Best STEM Challenge Ever

April 30, 2017


 Best STEM Challenge Ever!

Do you teach animal adaptations and habitats? We have a great STEM challenge that is easily integrated into your science unit. Part of our "Is It In Your Nature?" Workshop created for the Smithsonian Natural History Museum, our "Engineering an Animal for a Habitat" requires students to use their imaginations and apply the required science concepts.



STEM and Animal Adaptations

 Improve Student Learning with a STEM Challenge

Adding STEM and engineering to your lessons is a fun way to improve student learning and assess a student's understanding of concepts that have been previously taught. Students love the hands-on lessons and as they create their models or prototypes, teachers know instantly who needs more instruction.

"STEM and Animal Adaptations" addresses several NGSS standards for life science and engineering.
  • Use a model to represent the relationship between the needs of different plants and animals and the places they live.
  • Ask questions, make observations, and gather information about a situation people want to change to define a simple problem that can be solved through the development of a new or improved object or tool.
  • Develop a simple sketch, drawing, or physical model to illustrate how the shape of an object helps it function as needed to solve a given problem.
  • Make observations of plants and animals to compare the diversity of life in different habitats.

Why Students Love this STEM Challenge

First of all, students learn the required science concepts and vocabulary. Next, by examining a variety of animals and their traits and characteristics, they discover how animals’ adaptions help them survive in their environment. Finally, with a solid understanding of how animals survive in their habitats, it’s time to get those creative juices flowing. Therefore, we like to begin with some favorite books such as the fabulous What If You Had An Animal Nose? by Sandra Markle and illustrated by Howard McWilliam. This story is one of a wonderful series that combines humor and facts with hilarious pictures that captivate readers and inspire careful consideration of animal adaptations.  

What If You Had An Animal Nose?

Armed with scientific knowledge and filled with inspiration, your students are now ready to tackle the STEM challenge of creating a new and unique animal that will survive a particular habitat. Not only must they be able to justify how their animal’s adaptation will help it survive but their animal prototype must also have a moving part. As a result, this life science and mechanical engineering activity is perfect for a concept review or to assess your students’ comprehension. In addition, the engineering aspect keeps them engaged in a creative problem solving challenge.

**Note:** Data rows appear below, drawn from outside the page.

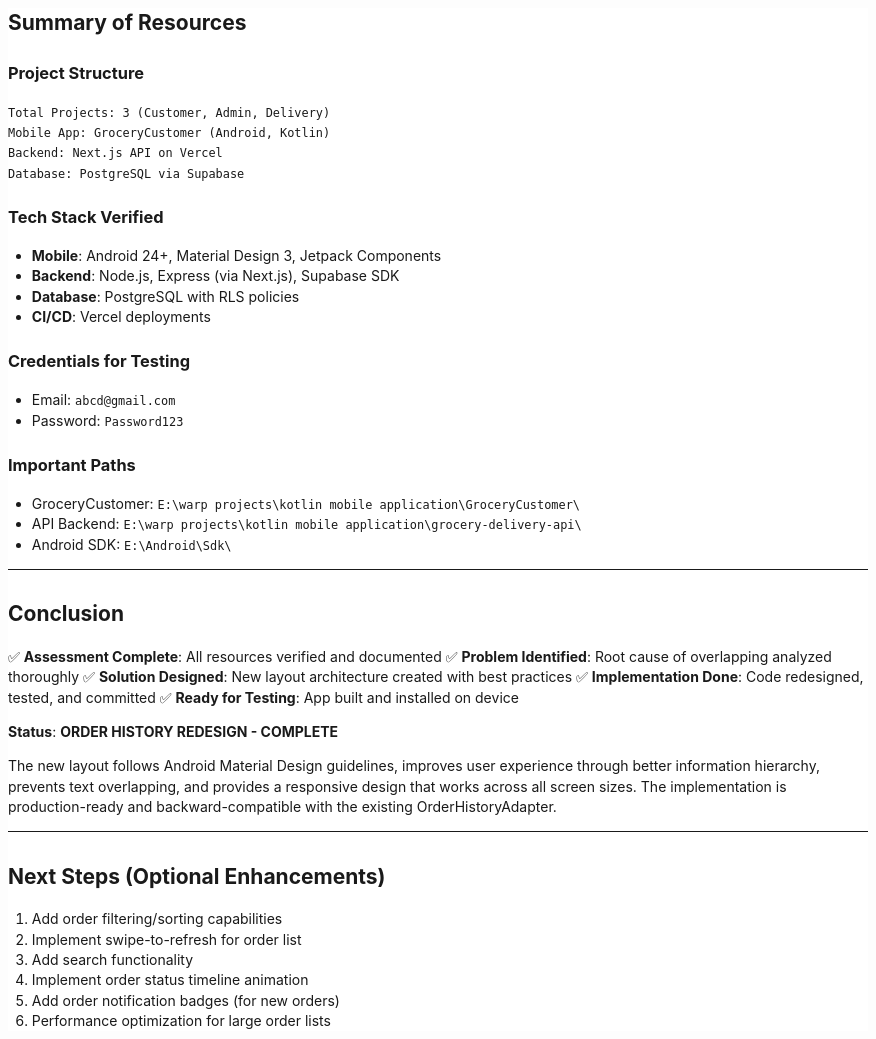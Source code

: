 
## Summary of Resources

### Project Structure
```
Total Projects: 3 (Customer, Admin, Delivery)
Mobile App: GroceryCustomer (Android, Kotlin)
Backend: Next.js API on Vercel
Database: PostgreSQL via Supabase
```

### Tech Stack Verified
- **Mobile**: Android 24+, Material Design 3, Jetpack Components
- **Backend**: Node.js, Express (via Next.js), Supabase SDK
- **Database**: PostgreSQL with RLS policies
- **CI/CD**: Vercel deployments

### Credentials for Testing
- Email: `abcd@gmail.com`
- Password: `Password123`

### Important Paths
- GroceryCustomer: `E:\warp projects\kotlin mobile application\GroceryCustomer\`
- API Backend: `E:\warp projects\kotlin mobile application\grocery-delivery-api\`
- Android SDK: `E:\Android\Sdk\`

---

## Conclusion

✅ **Assessment Complete**: All resources verified and documented
✅ **Problem Identified**: Root cause of overlapping analyzed thoroughly
✅ **Solution Designed**: New layout architecture created with best practices
✅ **Implementation Done**: Code redesigned, tested, and committed
✅ **Ready for Testing**: App built and installed on device

**Status**: **ORDER HISTORY REDESIGN - COMPLETE**

The new layout follows Android Material Design guidelines, improves user experience through better information hierarchy, prevents text overlapping, and provides a responsive design that works across all screen sizes. The implementation is production-ready and backward-compatible with the existing OrderHistoryAdapter.

---

## Next Steps (Optional Enhancements)
1. Add order filtering/sorting capabilities
2. Implement swipe-to-refresh for order list
3. Add search functionality
4. Implement order status timeline animation
5. Add order notification badges (for new orders)
6. Performance optimization for large order lists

Why Teachers Love This STEM Challenge

We continue to hear from teachers that they love to integrate engineering and STEM into many subjects. "STEM and Animal Adaptations" has been a favorite choice for many teachers this year.
  • “This was soooo much fun! My students loved creating the animals and it was a great addition to our study on adaptations!”
  • “If you teach animal adaptations, this activity is a must!”
  • “A great activity to use during my Biome-Go Unit!”
  • “Great source for inspiring higher level thinking!”
  • “I LOVE THIS! Using it for Animal Adaptation Assessment.”

STEM and Animal Adaptations

Ready for more lessons on this topic? We also have an activity packet on behavioral adaptations.  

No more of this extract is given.